#### Input data ####

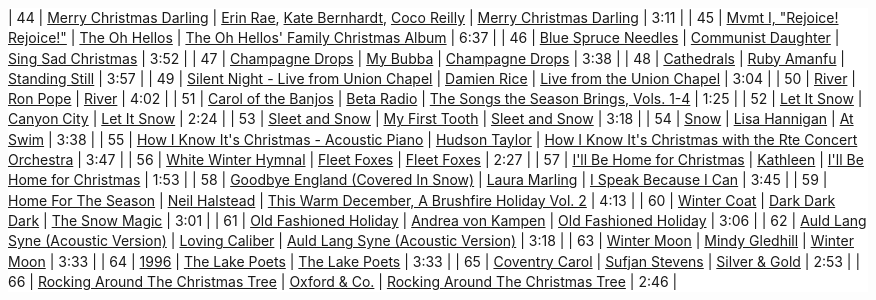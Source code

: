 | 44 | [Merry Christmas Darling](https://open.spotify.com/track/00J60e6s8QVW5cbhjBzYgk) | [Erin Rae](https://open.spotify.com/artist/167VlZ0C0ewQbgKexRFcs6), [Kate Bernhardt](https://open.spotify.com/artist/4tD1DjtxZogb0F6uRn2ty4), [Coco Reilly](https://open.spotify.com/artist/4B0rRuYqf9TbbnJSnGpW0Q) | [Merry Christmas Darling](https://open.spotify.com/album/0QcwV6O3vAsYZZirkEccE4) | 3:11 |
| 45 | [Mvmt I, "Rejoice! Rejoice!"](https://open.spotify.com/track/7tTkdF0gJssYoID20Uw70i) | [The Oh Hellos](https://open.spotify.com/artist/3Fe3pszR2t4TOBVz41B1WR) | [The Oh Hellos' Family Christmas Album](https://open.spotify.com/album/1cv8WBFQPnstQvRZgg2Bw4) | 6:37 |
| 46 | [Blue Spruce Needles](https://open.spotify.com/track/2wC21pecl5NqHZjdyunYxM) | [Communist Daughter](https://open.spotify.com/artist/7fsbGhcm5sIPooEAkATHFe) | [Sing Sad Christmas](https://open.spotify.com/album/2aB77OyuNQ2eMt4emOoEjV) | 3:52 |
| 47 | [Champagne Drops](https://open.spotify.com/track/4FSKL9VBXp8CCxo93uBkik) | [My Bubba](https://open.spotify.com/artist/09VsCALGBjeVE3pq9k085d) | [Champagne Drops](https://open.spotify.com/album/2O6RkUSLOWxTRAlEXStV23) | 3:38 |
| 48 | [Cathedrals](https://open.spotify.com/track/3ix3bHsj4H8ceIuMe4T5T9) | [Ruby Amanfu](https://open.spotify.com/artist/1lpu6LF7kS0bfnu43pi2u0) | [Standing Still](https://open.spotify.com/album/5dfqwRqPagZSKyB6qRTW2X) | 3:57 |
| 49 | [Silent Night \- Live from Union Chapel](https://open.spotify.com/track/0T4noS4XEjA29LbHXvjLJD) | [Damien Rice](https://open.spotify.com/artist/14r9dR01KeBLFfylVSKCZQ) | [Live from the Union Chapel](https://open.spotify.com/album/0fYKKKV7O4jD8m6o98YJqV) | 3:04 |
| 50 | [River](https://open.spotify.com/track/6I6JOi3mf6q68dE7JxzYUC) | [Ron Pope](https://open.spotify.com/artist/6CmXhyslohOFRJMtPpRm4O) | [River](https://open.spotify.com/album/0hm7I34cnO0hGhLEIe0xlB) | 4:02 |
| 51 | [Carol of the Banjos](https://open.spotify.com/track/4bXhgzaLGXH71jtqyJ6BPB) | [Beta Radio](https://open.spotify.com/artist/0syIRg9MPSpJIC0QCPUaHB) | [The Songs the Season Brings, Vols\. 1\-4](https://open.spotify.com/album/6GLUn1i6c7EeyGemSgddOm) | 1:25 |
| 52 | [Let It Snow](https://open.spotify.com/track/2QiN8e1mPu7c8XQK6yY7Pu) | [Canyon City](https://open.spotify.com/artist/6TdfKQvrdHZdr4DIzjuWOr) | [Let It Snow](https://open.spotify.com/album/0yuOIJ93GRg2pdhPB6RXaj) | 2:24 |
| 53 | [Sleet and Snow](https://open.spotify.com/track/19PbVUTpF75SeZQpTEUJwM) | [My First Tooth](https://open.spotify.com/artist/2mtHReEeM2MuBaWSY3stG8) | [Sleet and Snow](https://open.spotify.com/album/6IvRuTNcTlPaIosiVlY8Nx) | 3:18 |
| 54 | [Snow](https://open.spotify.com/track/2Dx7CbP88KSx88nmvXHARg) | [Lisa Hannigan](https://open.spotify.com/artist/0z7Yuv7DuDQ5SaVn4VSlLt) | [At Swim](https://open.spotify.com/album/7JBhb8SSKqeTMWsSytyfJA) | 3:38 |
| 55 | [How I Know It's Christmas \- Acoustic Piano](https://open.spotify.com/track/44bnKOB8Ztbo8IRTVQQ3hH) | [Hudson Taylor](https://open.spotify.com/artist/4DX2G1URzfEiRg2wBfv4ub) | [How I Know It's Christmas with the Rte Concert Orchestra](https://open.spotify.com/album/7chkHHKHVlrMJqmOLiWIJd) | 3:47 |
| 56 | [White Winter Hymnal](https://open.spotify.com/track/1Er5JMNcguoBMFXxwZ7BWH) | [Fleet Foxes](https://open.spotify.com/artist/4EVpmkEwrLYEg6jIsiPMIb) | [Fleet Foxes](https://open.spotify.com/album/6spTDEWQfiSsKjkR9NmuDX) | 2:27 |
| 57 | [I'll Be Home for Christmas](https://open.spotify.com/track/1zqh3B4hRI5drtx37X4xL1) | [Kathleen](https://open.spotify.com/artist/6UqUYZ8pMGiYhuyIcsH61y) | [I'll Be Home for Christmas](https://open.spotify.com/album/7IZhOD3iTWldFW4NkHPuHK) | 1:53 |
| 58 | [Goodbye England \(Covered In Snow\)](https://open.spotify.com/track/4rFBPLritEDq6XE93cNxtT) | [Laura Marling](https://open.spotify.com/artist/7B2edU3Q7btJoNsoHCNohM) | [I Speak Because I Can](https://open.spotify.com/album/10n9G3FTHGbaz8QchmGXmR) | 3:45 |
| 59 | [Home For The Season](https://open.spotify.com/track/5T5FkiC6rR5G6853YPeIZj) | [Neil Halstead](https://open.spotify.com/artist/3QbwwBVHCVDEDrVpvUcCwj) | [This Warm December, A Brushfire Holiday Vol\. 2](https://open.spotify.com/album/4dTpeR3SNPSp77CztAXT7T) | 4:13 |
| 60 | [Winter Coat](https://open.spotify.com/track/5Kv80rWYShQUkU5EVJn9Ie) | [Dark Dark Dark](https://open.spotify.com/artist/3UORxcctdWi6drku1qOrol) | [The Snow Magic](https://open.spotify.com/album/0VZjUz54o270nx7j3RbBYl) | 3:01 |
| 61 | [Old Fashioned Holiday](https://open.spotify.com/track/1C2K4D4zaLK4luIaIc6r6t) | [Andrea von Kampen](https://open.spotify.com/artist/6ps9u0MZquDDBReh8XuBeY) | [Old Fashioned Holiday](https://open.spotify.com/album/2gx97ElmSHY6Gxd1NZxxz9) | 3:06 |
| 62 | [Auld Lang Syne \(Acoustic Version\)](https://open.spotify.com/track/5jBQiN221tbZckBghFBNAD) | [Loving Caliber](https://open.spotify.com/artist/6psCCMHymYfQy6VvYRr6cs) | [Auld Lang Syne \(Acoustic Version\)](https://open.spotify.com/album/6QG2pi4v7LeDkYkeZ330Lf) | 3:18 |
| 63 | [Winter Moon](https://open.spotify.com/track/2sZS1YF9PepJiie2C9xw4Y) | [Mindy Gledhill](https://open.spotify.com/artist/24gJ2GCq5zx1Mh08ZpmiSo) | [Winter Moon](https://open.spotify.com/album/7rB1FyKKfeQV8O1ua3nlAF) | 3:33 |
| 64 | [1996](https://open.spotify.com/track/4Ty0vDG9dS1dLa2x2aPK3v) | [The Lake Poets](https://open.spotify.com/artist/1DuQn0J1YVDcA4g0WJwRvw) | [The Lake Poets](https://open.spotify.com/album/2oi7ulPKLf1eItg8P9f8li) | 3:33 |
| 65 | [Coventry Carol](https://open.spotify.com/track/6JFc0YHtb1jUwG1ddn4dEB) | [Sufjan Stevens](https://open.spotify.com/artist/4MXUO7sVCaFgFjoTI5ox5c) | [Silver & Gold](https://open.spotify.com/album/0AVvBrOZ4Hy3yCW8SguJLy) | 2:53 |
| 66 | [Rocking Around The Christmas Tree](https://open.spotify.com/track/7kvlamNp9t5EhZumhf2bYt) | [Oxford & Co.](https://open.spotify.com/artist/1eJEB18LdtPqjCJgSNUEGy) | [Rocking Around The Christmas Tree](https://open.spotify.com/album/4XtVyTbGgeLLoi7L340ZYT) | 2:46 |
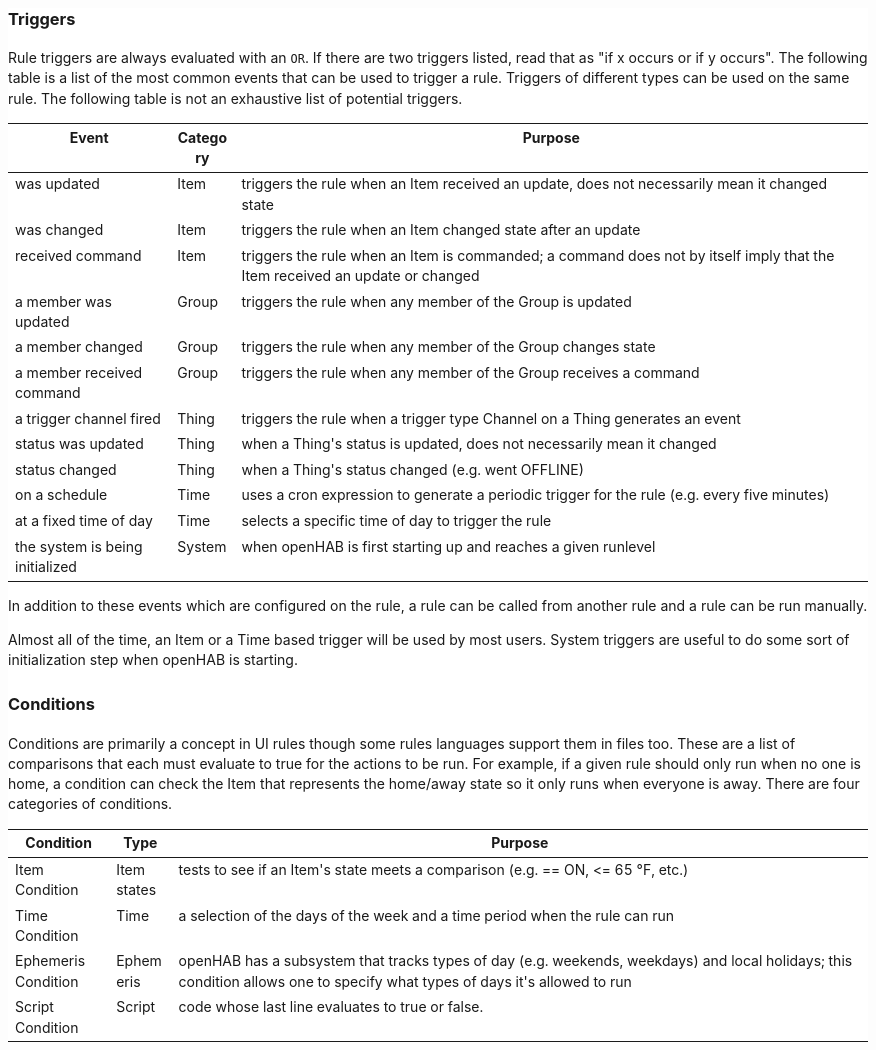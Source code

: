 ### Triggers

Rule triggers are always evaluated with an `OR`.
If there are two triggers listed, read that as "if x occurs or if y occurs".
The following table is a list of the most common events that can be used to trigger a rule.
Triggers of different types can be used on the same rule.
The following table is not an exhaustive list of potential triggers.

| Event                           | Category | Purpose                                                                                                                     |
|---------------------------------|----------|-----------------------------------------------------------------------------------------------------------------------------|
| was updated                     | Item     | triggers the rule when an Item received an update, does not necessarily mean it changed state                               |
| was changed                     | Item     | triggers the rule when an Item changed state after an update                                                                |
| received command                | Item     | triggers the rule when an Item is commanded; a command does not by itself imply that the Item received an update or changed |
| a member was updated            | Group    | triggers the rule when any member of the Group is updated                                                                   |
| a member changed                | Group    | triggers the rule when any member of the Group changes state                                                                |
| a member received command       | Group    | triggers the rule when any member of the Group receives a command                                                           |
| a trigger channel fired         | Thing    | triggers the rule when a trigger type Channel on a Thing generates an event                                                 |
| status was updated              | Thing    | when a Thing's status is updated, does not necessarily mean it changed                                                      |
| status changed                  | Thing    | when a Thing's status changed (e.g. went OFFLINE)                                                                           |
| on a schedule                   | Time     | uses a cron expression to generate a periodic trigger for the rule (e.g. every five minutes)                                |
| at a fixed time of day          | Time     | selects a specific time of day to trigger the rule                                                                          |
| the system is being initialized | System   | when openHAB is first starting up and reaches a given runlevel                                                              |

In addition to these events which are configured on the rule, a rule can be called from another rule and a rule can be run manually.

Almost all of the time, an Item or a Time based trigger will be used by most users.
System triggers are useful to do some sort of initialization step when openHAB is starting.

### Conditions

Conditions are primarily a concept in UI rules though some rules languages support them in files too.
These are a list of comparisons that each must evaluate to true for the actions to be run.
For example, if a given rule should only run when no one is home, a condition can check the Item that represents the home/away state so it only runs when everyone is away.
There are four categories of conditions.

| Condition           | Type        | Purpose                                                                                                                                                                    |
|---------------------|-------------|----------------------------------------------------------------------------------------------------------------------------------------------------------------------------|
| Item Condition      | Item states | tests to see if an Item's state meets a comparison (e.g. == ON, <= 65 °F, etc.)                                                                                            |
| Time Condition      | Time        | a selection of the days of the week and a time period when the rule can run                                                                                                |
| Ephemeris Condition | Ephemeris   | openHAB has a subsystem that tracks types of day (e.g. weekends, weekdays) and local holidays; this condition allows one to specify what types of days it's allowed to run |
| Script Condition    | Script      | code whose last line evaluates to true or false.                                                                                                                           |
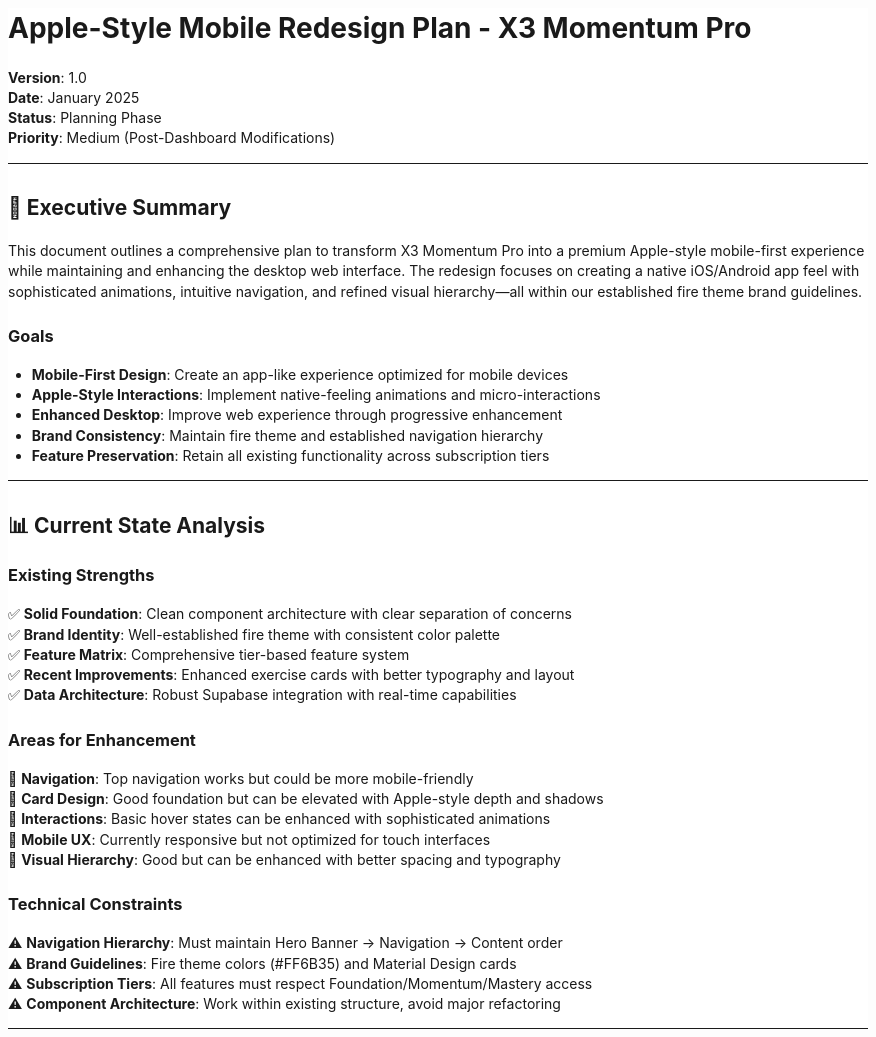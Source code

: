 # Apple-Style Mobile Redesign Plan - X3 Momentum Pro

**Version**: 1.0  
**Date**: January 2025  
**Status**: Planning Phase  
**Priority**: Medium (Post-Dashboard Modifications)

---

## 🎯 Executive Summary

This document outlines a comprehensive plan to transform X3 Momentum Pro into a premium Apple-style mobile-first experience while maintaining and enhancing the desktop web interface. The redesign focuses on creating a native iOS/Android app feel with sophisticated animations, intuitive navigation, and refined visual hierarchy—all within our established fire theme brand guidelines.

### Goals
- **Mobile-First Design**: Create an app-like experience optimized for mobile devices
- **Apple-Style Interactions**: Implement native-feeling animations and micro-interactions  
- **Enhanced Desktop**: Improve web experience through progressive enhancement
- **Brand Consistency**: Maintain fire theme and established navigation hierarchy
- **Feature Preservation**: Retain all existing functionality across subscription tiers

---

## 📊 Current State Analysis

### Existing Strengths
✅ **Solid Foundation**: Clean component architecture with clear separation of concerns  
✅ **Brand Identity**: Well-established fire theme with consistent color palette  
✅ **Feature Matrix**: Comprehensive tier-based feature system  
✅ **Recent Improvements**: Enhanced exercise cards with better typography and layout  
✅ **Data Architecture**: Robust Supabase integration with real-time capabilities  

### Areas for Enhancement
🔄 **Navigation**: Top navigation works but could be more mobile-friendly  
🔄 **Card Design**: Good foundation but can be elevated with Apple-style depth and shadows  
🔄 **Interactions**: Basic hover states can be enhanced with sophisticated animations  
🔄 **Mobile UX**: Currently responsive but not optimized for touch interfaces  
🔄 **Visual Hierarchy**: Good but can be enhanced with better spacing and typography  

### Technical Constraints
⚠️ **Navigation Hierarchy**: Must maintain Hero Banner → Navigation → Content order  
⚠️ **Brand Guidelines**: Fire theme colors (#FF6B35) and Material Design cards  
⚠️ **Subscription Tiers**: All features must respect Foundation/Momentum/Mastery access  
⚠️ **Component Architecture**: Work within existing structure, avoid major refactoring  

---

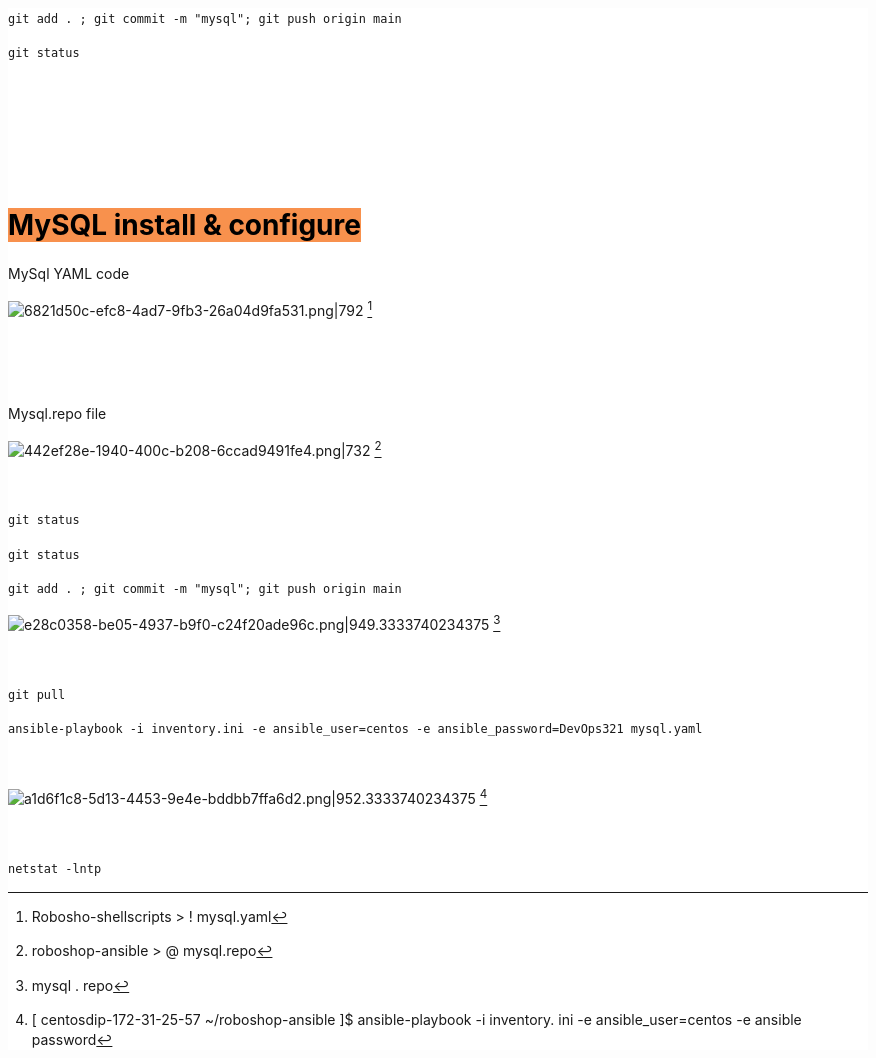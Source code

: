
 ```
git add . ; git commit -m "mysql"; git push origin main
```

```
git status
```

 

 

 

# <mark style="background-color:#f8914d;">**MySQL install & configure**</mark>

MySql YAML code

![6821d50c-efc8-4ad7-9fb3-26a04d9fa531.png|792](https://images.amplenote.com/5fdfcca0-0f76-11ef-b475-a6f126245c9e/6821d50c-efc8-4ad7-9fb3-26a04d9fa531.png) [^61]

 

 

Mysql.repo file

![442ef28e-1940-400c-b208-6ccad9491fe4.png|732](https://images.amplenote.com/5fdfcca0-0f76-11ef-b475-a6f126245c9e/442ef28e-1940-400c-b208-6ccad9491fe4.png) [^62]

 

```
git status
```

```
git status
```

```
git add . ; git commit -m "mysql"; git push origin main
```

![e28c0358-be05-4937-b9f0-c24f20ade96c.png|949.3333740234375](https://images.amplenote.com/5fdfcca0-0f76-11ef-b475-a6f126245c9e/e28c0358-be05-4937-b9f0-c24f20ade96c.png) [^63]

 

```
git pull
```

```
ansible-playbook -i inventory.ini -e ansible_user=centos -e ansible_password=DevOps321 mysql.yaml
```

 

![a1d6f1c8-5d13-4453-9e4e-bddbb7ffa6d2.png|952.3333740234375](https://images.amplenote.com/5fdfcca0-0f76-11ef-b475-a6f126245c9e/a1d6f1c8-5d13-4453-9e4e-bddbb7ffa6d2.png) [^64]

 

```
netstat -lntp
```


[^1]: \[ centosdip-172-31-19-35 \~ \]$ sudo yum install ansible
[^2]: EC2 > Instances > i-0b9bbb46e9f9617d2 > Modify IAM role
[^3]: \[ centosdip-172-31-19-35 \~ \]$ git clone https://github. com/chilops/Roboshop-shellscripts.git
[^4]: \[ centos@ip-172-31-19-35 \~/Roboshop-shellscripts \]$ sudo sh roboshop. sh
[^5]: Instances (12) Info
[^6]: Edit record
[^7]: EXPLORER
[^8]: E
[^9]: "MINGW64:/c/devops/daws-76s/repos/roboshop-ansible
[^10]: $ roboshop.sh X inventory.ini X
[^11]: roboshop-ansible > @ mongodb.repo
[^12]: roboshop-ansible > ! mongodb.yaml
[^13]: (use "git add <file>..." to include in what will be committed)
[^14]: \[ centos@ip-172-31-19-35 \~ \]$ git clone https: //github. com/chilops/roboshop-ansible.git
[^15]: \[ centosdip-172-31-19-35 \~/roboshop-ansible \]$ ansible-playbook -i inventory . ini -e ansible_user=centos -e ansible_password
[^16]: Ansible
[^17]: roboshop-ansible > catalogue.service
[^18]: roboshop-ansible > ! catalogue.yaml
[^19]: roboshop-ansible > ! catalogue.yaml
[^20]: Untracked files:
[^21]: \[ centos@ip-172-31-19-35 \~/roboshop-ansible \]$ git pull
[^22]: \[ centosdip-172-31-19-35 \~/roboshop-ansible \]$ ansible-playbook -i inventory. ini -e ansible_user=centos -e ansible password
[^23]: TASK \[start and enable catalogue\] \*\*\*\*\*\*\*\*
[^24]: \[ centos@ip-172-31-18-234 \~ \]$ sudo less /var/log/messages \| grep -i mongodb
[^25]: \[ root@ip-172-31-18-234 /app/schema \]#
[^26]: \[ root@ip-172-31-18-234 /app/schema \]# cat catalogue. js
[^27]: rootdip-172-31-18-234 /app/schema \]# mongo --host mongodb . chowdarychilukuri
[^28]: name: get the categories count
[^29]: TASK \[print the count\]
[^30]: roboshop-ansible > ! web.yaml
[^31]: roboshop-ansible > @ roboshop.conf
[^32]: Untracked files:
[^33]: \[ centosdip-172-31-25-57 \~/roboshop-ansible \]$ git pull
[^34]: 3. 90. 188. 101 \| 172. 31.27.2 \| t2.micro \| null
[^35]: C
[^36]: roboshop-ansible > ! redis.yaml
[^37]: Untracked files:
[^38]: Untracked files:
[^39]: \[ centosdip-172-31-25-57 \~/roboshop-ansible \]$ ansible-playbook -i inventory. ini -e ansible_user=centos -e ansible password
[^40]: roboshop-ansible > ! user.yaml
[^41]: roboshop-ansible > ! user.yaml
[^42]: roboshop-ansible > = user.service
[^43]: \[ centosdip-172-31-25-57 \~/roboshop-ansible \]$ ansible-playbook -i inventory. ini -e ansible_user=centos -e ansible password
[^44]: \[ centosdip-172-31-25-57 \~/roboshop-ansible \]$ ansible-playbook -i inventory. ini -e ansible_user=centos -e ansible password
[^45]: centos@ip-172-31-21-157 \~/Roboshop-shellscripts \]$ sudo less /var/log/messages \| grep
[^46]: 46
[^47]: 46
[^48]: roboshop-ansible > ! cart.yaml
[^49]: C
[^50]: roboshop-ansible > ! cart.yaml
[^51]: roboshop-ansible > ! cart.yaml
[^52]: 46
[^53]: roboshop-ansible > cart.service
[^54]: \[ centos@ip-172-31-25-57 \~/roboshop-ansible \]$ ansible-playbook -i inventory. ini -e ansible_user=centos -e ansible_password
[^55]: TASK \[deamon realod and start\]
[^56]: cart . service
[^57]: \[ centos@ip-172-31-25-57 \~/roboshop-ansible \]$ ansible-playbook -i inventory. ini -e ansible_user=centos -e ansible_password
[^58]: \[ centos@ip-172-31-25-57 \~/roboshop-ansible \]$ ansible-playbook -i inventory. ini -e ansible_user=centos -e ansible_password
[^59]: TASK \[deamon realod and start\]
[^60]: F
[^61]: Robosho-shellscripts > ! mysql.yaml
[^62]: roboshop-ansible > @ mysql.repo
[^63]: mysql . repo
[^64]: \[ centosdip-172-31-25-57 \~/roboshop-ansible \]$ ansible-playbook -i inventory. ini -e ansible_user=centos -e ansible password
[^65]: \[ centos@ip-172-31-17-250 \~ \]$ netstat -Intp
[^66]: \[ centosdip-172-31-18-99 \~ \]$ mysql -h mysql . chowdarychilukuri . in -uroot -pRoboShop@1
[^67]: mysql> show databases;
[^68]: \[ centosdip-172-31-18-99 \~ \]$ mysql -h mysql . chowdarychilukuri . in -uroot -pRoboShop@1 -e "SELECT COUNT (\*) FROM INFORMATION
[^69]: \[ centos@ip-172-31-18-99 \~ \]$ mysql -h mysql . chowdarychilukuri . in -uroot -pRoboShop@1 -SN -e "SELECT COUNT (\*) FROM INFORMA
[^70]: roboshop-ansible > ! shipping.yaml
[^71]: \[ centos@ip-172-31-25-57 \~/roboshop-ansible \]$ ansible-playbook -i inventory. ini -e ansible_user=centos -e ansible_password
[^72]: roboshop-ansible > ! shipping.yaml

####

Task description: All that is wanted is the stretch of lines above from the one containing "[^65]: \[ centos@ip-172-31-17-250" through the one containing "[^70]: roboshop-ansible > ! shipping.yaml", duplicated exactly.

Answer box:
[^65]: \[ centos@ip-172-31-17-250 \~ \]$ netstat -Intp
[^66]: \[ centosdip-172-31-18-99 \~ \]$ mysql -h mysql . chowdarychilukuri . in -uroot -pRoboShop@1
[^67]: mysql> show databases;
[^68]: \[ centosdip-172-31-18-99 \~ \]$ mysql -h mysql . chowdarychilukuri . in -uroot -pRoboShop@1 -e "SELECT COUNT (\*) FROM INFORMATION
[^69]: \[ centos@ip-172-31-18-99 \~ \]$ mysql -h mysql . chowdarychilukuri . in -uroot -pRoboShop@1 -SN -e "SELECT COUNT (\*) FROM INFORMA
[^70]: roboshop-ansible > ! shipping.yaml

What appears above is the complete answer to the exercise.